景山さん、訳ありの人が住んでいるとか言っていた。

『訳あり』って……


「なんだ、お前もあそこに入るのか」

「入るわけないでしょう。実家がこれだけ近いのに。
今日から仕事を教えてくれた景山さんが、そこにいるって娘さんと」

「娘さんと……」

「そう、シングルマザーなの。そういう話の中で、色々訳ありの人がいるって聞いて、
訳ってなんだろうな……と」


普通の企業と比べて、『旅館業』というのは、仕事も多岐にわたっている。

清掃の仕事、そして今日のレストランの仕事。

同じ『TATUUMI』なのに、接点はない。


「昔はな、借金取りから逃げてきた人とか、まぁ、世の中から少し隠れていたい人とか、
そういう人がいたものだがな」


借金取りか。
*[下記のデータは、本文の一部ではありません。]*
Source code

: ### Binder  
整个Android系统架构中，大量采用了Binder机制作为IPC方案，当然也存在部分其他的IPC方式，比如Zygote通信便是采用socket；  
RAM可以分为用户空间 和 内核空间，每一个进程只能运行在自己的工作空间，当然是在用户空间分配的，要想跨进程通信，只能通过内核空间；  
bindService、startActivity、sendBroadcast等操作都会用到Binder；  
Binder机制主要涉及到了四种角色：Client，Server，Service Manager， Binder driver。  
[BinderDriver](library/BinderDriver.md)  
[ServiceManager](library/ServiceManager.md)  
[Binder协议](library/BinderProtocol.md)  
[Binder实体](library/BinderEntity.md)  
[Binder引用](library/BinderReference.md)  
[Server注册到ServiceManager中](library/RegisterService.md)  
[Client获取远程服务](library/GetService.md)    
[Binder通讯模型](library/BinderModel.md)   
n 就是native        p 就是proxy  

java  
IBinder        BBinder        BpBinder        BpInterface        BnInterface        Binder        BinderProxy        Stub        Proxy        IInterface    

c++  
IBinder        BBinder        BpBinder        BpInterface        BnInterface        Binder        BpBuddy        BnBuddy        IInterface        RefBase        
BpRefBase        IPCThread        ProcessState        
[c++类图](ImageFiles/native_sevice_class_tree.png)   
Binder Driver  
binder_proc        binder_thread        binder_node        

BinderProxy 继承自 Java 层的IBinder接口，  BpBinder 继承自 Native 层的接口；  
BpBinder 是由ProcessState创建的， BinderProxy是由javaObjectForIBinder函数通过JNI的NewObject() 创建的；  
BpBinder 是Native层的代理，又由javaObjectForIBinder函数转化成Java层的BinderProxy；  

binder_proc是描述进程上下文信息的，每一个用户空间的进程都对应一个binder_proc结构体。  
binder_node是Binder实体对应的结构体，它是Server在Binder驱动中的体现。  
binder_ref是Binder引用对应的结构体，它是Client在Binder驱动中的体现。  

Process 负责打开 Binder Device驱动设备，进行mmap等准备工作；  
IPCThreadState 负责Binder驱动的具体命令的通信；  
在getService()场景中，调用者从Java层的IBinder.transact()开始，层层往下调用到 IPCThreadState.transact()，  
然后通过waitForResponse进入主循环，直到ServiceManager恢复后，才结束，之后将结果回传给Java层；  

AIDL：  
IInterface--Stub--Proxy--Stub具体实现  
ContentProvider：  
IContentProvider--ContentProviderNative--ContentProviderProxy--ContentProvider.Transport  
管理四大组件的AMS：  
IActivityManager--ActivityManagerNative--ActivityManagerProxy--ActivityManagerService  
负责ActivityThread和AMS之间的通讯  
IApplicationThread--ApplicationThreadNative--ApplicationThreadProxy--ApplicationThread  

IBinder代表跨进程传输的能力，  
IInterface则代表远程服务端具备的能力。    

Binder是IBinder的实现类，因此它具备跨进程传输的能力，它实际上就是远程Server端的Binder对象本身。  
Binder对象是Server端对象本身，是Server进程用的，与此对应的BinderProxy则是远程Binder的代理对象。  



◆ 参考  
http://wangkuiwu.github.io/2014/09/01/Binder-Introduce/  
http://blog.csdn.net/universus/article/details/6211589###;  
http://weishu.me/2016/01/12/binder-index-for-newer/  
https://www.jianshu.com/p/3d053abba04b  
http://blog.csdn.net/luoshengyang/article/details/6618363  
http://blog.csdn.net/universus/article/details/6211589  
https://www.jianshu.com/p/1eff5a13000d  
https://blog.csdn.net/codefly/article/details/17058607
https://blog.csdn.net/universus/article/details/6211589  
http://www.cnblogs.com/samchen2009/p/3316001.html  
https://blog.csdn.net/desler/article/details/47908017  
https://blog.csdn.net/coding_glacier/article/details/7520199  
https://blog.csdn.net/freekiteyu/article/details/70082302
あぁ、なんとなく想像出来る、映画の世界。

雪の中、着の身着のまま逃げてきた人の苦労話を聞き、

それならうちで仕事をとなる、あれだよね。


「今は世の中が複雑だから、事情もより複雑なのかもしれないな」

「複雑」

「菜生、料理運んで。それで鬼ちゃんにも声かけて」

「はい」


私は立ち上がり、キッチンに向かう。

そうか、私と同じ仕事をして、家に戻ってから、

景山さんは児童センターにお子さんを迎えに行って、さらに料理をしているわけで。

こんなふうに足を叩きながら、のんびりすることなどなく。


「あ……美味しそう、これ」

「いいでしょう。昨日、厚子さんに作り方を聞いてきたのよ」

「へぇ……」

「厚子さん料理上手だもの」

「あぁ、確かに」


私は大皿をテーブルに運び、工場の扉を開ける。

以前、芹沢さんに言われていた、もっと小さな畳の細工を実現するため、

鬼ちゃんは奮闘中。


「鬼ちゃん、ご飯できたよ、食べよう」


私の呼びかけに軽く左手があがり、そこから5分後、夕食が開始になった。